Delineating the potential genomic regions and novel candidate genes regulating salinity tolerance in Brassica juncea by GWAS

Elevating salinity lead to reduction in agro-morpho-physiological traits including seed yield. The net photosynthesis, stomatal conductance, water use efficiency and transpiration rate decreased substantially at higher salinity. Production and productivity of B. juncea in India is affected by number of abiotic stresses which causes significant reduction [drought (17%), high temperature (20%) and salinity (50 to 90%)] in production. Mustard is one of the best crop in mitigating the effect of climatic change, greater magnitude of interspecific variation for salinity tolerance, low input requirement, low cost but very healthy oil having good consumer preference and greater scope for improving area and productivity by development of salt tolerant mustard genotype and expansion of cultivation in non-traditional and abiotic stress prone, especially, salt affected area of total mustard growing land. There is a limited availability of genomic information in B. juncea. Our objectives are to highlight the responses of mustard to the saline medium from whole-plant level to molecular level and possibilities to develop genetic and genomic resources for facilitating research on salt tolerance in Indian mustard.
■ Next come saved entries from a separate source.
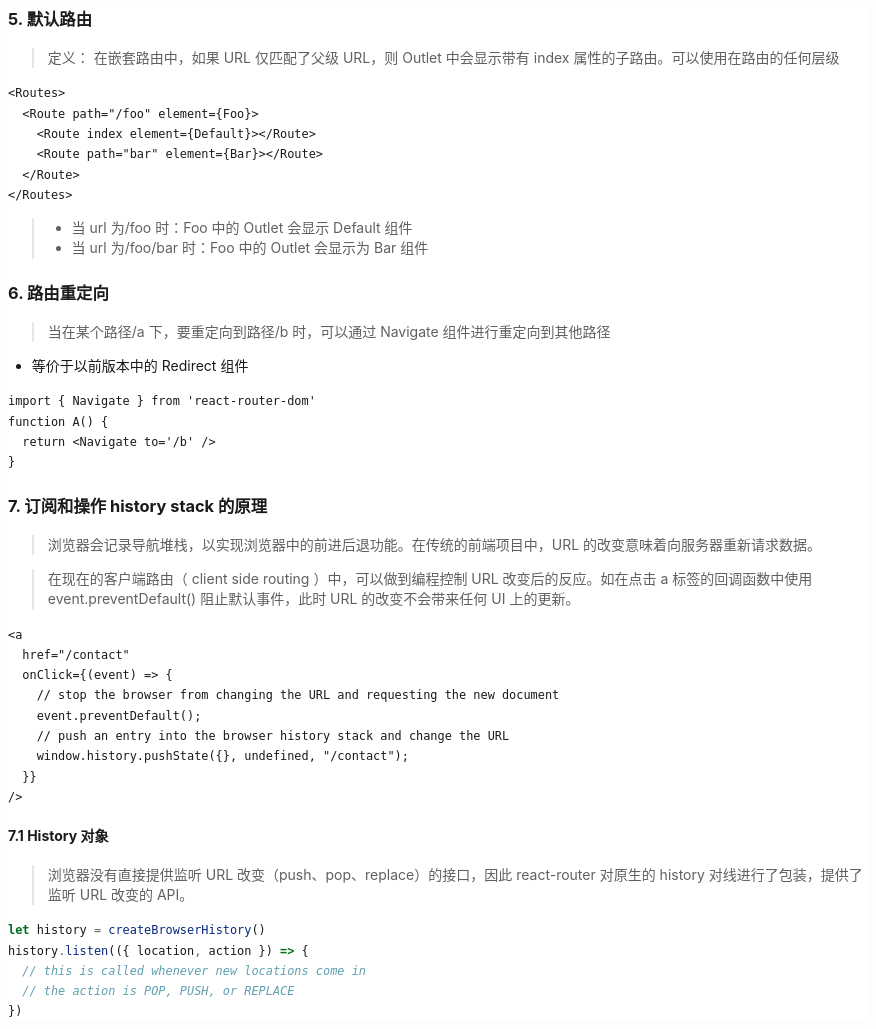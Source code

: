 ### 5. 默认路由

> 定义： 在嵌套路由中，如果 URL 仅匹配了父级 URL，则 Outlet 中会显示带有 index 属性的子路由。可以使用在路由的任何层级

```
<Routes>
  <Route path="/foo" element={Foo}>
    <Route index element={Default}></Route>
    <Route path="bar" element={Bar}></Route>
  </Route>
</Routes>
```

> - 当 url 为/foo 时：Foo 中的 Outlet 会显示 Default 组件
> - 当 url 为/foo/bar 时：Foo 中的 Outlet 会显示为 Bar 组件

### 6. 路由重定向

> 当在某个路径/a 下，要重定向到路径/b 时，可以通过 Navigate 组件进行重定向到其他路径

- 等价于以前版本中的 Redirect 组件

```tsx
import { Navigate } from 'react-router-dom'
function A() {
  return <Navigate to='/b' />
}
```

### 7. 订阅和操作 history stack 的原理

> 浏览器会记录导航堆栈，以实现浏览器中的前进后退功能。在传统的前端项目中，URL 的改变意味着向服务器重新请求数据。

> 在现在的客户端路由（ client side routing ）中，可以做到编程控制 URL 改变后的反应。如在点击 a 标签的回调函数中使用 event.preventDefault() 阻止默认事件，此时 URL 的改变不会带来任何 UI 上的更新。

```
<a
  href="/contact"
  onClick={(event) => {
    // stop the browser from changing the URL and requesting the new document
    event.preventDefault();
    // push an entry into the browser history stack and change the URL
    window.history.pushState({}, undefined, "/contact");
  }}
/>
```

#### 7.1 History 对象

> 浏览器没有直接提供监听 URL 改变（push、pop、replace）的接口，因此 react-router 对原生的 history 对线进行了包装，提供了监听 URL 改变的 API。

```ts
let history = createBrowserHistory()
history.listen(({ location, action }) => {
  // this is called whenever new locations come in
  // the action is POP, PUSH, or REPLACE
})
```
Here, we explored the conventional and molecular approached to develop salt tolerant Indian mustard genotypes, delineation of cellular ionic homeostasis mechanism under salt stress with clear knowledge on tissue Na+ and K+ content along with partitioning pattern among different plant parts, identification of physiological and biochemical parameters involved in salt tolerance and molecular mapping of QTLs controlling the agro-morpho-physiological and biochemical parameters involved in salt tolerance.